WHAT TO PRODUCE –
Every line below between the line holding "## Tech and libraries" and the line holding "This project is licensed", inclusive, should be repeated exactly, and all other lines omitted.

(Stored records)
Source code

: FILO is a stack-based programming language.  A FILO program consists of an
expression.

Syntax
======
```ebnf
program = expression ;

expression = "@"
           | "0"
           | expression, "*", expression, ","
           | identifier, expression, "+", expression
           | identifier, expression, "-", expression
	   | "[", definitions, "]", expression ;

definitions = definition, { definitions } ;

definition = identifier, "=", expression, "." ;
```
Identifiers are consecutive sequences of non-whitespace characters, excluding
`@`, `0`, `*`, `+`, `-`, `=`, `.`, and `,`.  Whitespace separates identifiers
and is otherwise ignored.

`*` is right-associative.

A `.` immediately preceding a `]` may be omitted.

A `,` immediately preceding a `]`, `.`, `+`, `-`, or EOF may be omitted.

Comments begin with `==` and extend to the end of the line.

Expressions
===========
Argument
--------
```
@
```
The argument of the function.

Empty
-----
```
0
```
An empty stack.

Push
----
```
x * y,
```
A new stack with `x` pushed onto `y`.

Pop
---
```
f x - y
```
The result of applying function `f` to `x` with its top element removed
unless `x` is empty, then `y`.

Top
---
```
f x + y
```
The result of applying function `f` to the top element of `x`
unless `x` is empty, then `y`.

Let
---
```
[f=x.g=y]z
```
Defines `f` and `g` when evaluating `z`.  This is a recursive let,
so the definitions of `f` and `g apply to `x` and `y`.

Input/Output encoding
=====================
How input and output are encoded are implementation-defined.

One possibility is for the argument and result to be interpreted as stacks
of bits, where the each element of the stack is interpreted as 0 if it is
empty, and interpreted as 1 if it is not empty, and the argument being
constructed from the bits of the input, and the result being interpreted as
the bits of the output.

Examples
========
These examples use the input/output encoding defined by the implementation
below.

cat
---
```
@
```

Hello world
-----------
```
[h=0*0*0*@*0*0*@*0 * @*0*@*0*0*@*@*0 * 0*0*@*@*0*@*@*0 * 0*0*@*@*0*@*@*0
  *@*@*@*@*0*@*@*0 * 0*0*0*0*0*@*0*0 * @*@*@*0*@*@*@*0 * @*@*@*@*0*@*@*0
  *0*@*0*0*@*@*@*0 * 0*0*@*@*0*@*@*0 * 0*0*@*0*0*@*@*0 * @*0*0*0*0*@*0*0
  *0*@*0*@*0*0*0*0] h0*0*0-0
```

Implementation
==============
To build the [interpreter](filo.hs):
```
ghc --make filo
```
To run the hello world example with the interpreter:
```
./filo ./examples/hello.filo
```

---

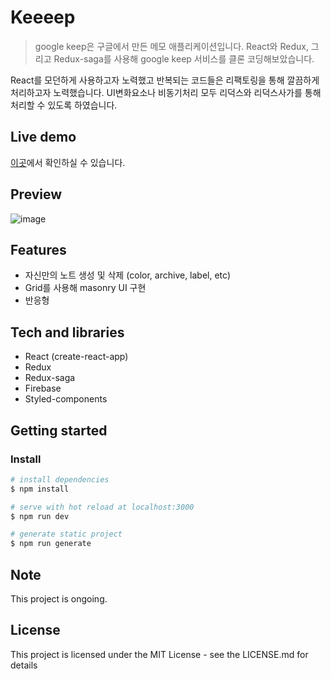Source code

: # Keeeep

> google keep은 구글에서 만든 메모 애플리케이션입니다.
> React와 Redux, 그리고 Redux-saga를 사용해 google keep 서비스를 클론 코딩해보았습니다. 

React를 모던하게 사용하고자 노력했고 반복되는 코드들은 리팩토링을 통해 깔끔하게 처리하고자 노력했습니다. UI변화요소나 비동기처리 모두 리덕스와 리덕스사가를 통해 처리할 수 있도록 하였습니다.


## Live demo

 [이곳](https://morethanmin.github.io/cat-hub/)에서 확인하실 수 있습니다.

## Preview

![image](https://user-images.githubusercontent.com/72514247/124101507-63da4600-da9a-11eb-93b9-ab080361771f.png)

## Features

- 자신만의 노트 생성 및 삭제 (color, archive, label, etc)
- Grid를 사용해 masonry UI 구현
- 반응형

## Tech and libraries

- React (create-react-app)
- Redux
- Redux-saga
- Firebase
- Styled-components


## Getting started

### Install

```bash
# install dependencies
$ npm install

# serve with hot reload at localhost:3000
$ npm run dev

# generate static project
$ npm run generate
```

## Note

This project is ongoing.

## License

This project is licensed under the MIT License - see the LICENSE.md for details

RESULT OF THE EXERCISE –
## Tech and libraries

- React (create-react-app)
- Redux
- Redux-saga
- Firebase
- Styled-components


## Getting started

### Install

```bash
# install dependencies
$ npm install

# serve with hot reload at localhost:3000
$ npm run dev

# generate static project
$ npm run generate
```

## Note

This project is ongoing.

## License

This project is licensed under the MIT License - see the LICENSE.md for details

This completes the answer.